A disturbing echo of the 1930s

Germans waving Japanese flags in 1939. Roger Viollet/Getty

While Xi Jinping was being received “with great pomp and ceremony” in Moscow last week, says Gideon Rachman in the FT, Japanese prime minister Fumio Kishida was making his own visit to Kyiv. China and Japan are “fierce rivals in east Asia”, and both know that the outcome of the war in Europe will profoundly affect their own standing. Tensions in the global East and West are beginning to blur into what “looks more and more like a single geopolitical struggle”. On one side is the “Russia-China axis”, which also includes Iran and North Korea; on the other, Nato, and America’s allies in the Indo-Pacific. Last year Japan, South Korea, Australia and New Zealand attended a Nato summit for the first time.
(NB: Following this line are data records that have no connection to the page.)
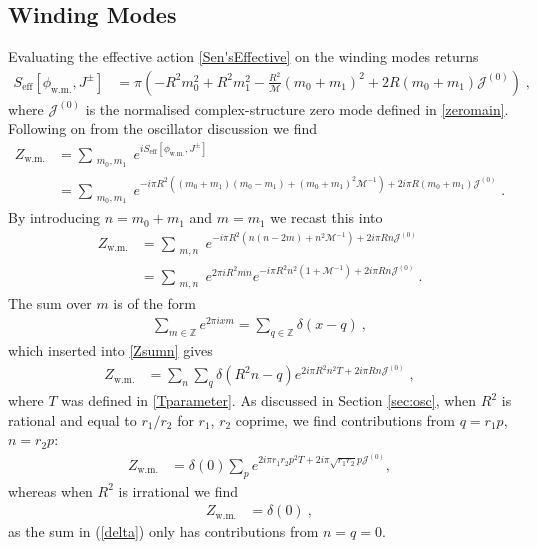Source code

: \documentclass[11pt]{article}
\numberwithin{equation}{section}
\begin{document}
\begin{appendix}
\subsection{Winding Modes}\label{app:wind}

Evaluating the effective action \eqref{Sen'sEffective} on the winding modes returns
\begin{align}
S_{\text{eff}}[\phi_{\text{w.m.}},J^\pm]  &=  \pi \left(   -R^2m_0^2+R^2m_1^2 -  \frac{R^2}{{\mathcal M}}(m_0+m_1)^2 
+2R(m_0+m_1)\mathcal{J}^{(0)} \right)\;,
\end{align}
where $\mathcal{J}^{(0)}$ is the normalised complex-structure zero mode defined in \eqref{zeromain}. Following on from the oscillator discussion we find
\begin{align}
Z_{\text{w.m.}} &= \sum_{\substack{m_0,m_1}} e^{i S_{\text{eff}}[\phi_{\text{w.m.}},J^\pm]}  \nonumber\\
&= \sum_{\substack{m_0,m_1}} e^{-i\pi R^2\left((m_0+m_1)(m_0-m_1)+(m_0+m_1)^2{\mathcal M}^{-1}\right) +2i\pi R (m_0+m_1)\mathcal{J}^{(0)}}\;.
\end{align} By introducing $n=m_0+m_1$ and $m=m_1$ we recast this into
\begin{align}\label{Zsumn}
Z_{\text{w.m.}} &= \sum_{\substack{m,n}}  e^{-i\pi R^2\left(n(n-2m)+n^2{\mathcal M}^{-1}\right) +2i\pi R n\mathcal{J}^{(0)}}\nonumber\\
&= \sum_{\substack{m,n}} e^{2\pi i R^2mn}e^{-i\pi R^2n^2\left(1+{\mathcal M}^{-1}\right) +2i\pi R n\mathcal{J}^{(0)}}\ .
\end{align}
The sum over $m$ is of the form
\begin{align}\label{deltasum}
\sum_{m\in\mathbb{Z}} e^{2 \pi i x m} = \sum_{q\in\mathbb{Z}} \delta(x - q)\ ,
\end{align}
which inserted into \eqref{Zsumn} gives
\begin{align}\label{delta}
Z_{\text{w.m.}} &= \sum_{n} \sum_{q}\delta(R^2n-q) e^{2i\pi R^2n^2T +2i\pi R n\mathcal{J}^{(0)}}\;,
\end{align}
where $T$ was defined in \eqref{Tparameter}. As discussed in Section \ref{sec:osc}, when $R^2$ is rational and equal to $r_1/r_2$ for $r_1$, $r_2$ coprime, we find contributions from $q=r_1p$, $n=r_2 p$:
\begin{align}\label{ZwmFinal}
    Z_{\text{w.m.}}&= \delta(0) \sum_{p} e^{2i\pi r_1r_2 p^2 T +2i\pi \sqrt{r_1r_2} p\mathcal{J}^{(0)}} ,
\end{align}
whereas when $R^2$ is irrational we find
\begin{align}
    Z_{\text{w.m.}}&= \delta(0)\ ,
\end{align}
as the sum  in (\ref{delta}) only has contributions from $n = q = 0$.


\end{appendix}
\end{document}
The emergence of these rival global blocs “has sparked inevitable talk of a new Cold War”. But the more compelling and gloomier parallel is with the 1930s and 1940s. Then, as now, two authoritarian nations, one in Europe and one in Asia, were “deeply unsatisfied with a world order they regarded as unfairly dominated by the Anglo-American powers”. The pair back then were Germany and Japan. When Tokyo learned of Hitler’s military triumphs in the early phase of the Second World War, it was emboldened to accelerate its own expansion into southeast Asia. Today, all sides have a duty not to let “linked rivalries” develop into another global tragedy.